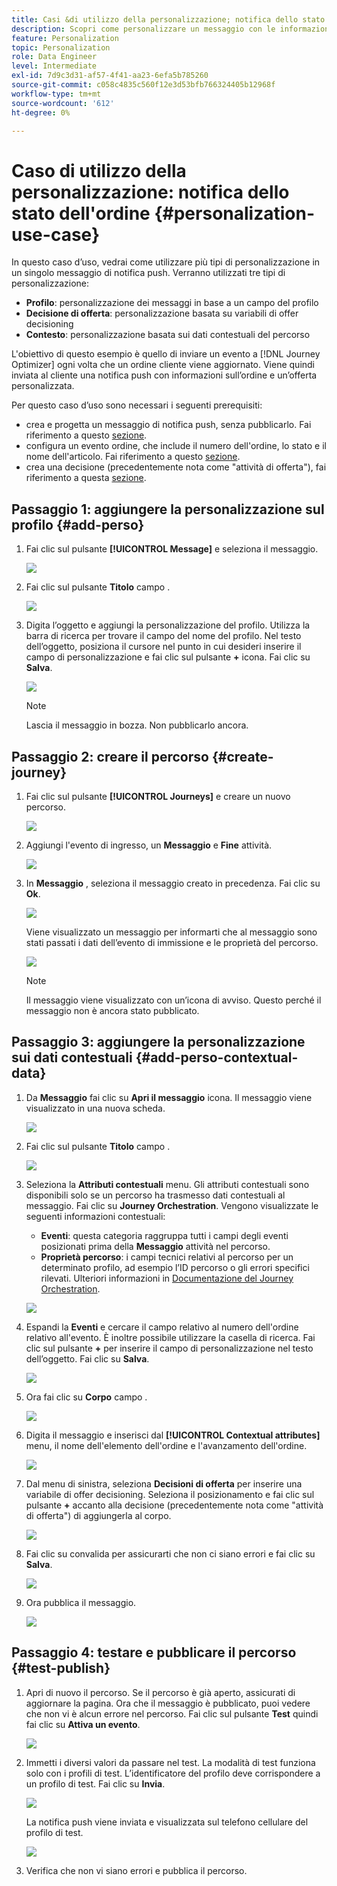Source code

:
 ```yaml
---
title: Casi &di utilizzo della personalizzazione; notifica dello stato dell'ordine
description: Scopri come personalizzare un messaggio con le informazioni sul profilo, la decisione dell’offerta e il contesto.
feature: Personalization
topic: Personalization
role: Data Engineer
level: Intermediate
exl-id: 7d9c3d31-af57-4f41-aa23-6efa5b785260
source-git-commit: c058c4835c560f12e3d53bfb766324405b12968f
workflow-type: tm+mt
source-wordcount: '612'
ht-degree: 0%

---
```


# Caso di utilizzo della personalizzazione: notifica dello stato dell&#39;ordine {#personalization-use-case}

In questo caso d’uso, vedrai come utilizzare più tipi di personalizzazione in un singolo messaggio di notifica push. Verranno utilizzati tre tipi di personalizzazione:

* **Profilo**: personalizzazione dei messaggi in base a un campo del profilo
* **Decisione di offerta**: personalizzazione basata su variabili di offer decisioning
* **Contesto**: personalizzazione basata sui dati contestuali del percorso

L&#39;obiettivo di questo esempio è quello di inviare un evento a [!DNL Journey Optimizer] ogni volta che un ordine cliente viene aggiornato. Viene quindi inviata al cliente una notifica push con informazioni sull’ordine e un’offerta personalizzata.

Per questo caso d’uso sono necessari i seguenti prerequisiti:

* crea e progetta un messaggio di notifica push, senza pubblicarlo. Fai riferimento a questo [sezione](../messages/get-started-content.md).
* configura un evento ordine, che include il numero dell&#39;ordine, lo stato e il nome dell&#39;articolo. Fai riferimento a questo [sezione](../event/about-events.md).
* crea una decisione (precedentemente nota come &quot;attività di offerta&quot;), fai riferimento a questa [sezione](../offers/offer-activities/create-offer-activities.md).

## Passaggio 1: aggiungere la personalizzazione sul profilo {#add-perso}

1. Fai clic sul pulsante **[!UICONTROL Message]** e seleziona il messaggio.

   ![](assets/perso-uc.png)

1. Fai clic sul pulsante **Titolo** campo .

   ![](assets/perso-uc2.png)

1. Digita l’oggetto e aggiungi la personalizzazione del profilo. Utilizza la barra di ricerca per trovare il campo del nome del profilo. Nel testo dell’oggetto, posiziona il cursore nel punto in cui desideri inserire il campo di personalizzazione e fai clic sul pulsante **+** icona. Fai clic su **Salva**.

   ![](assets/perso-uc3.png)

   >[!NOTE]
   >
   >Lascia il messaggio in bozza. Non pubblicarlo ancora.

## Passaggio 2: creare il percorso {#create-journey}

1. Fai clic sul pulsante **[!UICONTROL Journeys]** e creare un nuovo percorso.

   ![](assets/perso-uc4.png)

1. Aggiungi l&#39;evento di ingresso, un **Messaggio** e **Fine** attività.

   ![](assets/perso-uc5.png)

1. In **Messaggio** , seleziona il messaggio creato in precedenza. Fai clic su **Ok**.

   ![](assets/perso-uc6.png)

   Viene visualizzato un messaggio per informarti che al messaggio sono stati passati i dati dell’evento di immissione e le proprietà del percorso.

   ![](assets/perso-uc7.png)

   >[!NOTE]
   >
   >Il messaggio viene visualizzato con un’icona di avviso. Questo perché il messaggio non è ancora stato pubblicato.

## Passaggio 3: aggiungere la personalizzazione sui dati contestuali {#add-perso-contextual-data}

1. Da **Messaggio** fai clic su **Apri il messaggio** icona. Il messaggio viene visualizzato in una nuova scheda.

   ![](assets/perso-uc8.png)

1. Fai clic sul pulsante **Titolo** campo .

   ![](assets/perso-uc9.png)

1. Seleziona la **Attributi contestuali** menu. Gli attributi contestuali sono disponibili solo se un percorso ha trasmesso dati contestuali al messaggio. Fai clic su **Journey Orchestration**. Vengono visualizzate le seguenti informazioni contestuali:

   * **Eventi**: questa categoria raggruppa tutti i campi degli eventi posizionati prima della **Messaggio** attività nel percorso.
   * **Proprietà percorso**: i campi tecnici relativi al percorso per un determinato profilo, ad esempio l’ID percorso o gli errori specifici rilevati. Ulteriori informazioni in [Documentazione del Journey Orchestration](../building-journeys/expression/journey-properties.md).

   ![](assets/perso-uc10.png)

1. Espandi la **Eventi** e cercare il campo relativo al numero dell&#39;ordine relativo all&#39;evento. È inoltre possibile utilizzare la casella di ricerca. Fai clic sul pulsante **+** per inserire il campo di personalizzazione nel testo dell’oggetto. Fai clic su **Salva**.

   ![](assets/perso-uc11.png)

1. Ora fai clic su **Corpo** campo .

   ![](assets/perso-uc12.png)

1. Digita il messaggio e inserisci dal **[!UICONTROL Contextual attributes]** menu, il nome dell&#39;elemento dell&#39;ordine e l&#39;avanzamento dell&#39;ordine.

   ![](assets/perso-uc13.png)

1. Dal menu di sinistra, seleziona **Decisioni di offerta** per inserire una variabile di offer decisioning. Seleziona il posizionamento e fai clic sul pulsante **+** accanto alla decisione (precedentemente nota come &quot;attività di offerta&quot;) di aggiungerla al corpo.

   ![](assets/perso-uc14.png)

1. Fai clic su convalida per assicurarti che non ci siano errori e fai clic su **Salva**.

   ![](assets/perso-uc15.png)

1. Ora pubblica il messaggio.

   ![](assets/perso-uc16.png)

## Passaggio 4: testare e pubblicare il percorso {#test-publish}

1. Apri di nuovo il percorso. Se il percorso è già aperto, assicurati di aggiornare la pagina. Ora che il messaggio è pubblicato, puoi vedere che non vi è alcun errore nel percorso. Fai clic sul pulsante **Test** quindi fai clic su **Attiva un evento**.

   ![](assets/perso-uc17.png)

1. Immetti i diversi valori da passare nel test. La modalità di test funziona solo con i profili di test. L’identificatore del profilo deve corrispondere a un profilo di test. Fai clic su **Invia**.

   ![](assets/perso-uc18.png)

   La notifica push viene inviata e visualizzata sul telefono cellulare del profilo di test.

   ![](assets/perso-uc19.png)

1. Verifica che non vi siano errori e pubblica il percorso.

* * *

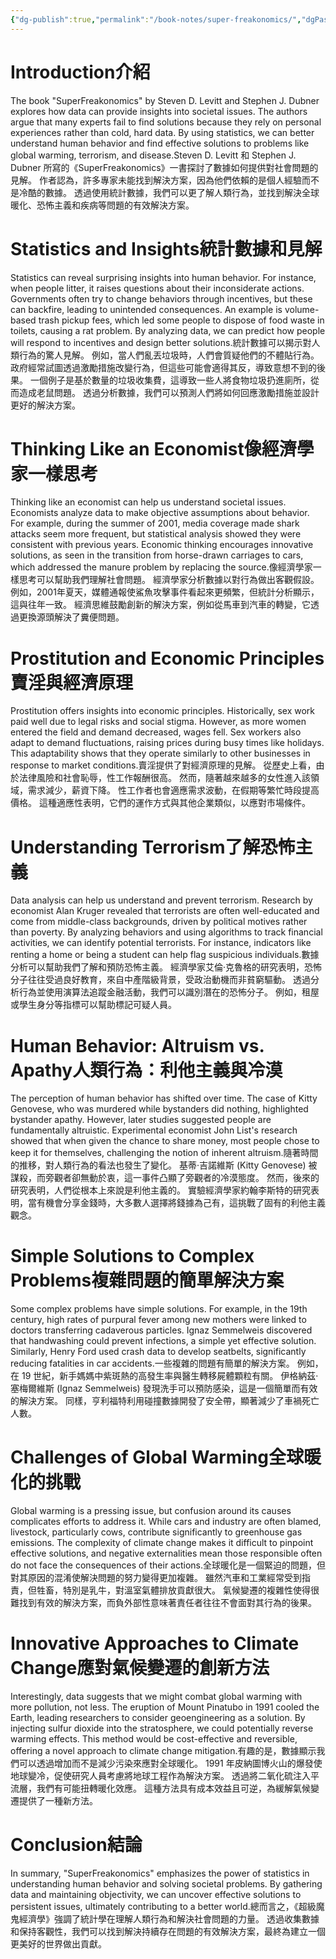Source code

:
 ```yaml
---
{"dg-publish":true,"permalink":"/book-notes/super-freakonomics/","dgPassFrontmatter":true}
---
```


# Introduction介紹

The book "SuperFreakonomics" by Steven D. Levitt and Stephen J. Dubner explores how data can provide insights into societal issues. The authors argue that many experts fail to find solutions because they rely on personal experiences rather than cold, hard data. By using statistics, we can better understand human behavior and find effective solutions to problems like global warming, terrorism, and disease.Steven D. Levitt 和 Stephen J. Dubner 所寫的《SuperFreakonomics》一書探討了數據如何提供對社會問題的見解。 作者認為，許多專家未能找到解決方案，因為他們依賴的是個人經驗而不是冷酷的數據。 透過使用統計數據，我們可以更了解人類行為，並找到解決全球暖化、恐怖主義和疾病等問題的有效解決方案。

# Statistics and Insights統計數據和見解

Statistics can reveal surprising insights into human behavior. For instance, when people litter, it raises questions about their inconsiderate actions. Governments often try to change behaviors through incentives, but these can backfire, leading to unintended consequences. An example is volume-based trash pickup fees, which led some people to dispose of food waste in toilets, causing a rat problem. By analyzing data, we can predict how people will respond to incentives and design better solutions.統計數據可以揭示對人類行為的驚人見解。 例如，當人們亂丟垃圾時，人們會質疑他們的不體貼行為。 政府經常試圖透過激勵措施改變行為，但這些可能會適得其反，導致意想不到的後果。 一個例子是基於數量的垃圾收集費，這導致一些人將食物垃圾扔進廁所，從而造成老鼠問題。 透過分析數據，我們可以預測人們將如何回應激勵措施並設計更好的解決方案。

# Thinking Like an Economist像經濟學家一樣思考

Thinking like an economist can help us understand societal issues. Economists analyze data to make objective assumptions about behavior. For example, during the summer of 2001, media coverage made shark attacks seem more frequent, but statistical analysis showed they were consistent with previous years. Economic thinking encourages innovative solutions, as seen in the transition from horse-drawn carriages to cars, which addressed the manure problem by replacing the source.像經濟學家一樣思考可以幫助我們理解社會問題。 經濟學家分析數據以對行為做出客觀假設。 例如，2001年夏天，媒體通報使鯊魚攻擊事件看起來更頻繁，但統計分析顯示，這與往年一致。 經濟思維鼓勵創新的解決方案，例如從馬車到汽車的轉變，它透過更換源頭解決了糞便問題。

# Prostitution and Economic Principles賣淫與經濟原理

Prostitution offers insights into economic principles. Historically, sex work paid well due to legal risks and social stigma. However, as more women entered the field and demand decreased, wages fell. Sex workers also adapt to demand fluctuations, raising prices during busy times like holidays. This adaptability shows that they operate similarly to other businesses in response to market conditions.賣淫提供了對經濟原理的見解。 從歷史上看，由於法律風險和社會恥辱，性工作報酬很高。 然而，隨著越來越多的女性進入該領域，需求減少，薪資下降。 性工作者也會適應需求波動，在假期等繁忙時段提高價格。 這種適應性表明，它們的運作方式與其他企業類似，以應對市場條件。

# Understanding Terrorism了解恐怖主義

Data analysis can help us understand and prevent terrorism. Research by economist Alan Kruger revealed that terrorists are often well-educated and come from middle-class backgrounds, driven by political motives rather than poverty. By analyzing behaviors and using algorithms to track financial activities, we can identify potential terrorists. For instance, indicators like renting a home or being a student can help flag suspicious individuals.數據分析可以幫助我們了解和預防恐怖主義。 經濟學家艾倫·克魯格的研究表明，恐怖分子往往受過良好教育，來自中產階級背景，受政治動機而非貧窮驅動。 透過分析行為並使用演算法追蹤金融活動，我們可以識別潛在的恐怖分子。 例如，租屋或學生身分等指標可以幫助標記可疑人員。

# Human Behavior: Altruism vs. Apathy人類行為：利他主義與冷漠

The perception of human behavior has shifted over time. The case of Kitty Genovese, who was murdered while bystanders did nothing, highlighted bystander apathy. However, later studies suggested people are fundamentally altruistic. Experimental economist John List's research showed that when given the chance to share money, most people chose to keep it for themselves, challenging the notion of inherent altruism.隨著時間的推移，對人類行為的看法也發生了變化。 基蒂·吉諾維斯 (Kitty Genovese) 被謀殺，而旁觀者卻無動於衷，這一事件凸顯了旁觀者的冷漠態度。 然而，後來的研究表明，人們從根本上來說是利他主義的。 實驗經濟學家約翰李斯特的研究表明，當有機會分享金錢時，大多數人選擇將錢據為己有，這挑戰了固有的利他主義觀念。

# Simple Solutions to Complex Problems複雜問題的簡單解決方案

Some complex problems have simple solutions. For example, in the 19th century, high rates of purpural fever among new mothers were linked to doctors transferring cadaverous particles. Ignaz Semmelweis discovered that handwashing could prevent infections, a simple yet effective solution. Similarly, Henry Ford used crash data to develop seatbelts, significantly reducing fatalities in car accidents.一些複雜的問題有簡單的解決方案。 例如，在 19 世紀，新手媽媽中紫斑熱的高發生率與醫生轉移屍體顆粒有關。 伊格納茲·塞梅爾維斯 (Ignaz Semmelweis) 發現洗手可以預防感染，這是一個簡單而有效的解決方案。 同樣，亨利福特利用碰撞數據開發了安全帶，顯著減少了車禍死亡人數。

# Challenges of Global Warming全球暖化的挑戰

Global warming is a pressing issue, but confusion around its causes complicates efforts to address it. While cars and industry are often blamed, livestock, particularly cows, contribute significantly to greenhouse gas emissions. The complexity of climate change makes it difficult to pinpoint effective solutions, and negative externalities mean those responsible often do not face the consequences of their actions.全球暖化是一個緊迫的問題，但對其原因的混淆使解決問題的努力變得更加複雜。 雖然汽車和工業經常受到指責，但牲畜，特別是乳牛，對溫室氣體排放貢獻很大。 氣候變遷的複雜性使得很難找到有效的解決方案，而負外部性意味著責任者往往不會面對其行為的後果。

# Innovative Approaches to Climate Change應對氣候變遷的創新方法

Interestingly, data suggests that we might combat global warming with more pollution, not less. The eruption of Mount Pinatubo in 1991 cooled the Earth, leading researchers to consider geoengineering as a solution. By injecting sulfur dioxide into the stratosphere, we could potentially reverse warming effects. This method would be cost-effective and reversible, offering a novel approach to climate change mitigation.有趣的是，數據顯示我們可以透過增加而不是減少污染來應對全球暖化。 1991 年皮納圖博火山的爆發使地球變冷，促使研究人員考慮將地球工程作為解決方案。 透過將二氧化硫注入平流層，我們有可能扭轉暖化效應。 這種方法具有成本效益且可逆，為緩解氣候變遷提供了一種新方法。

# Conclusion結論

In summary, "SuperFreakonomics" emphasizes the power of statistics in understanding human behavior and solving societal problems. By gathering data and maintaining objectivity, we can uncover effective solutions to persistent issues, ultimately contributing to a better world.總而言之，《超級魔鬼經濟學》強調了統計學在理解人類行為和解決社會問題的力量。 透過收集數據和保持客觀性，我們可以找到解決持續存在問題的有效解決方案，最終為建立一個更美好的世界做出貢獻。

> EXERCISE BRIEF
If a line contains the word "decisioning", it counts; please state how many such lines the records above have, and nothing more.

> REPLY TO THE TASK
2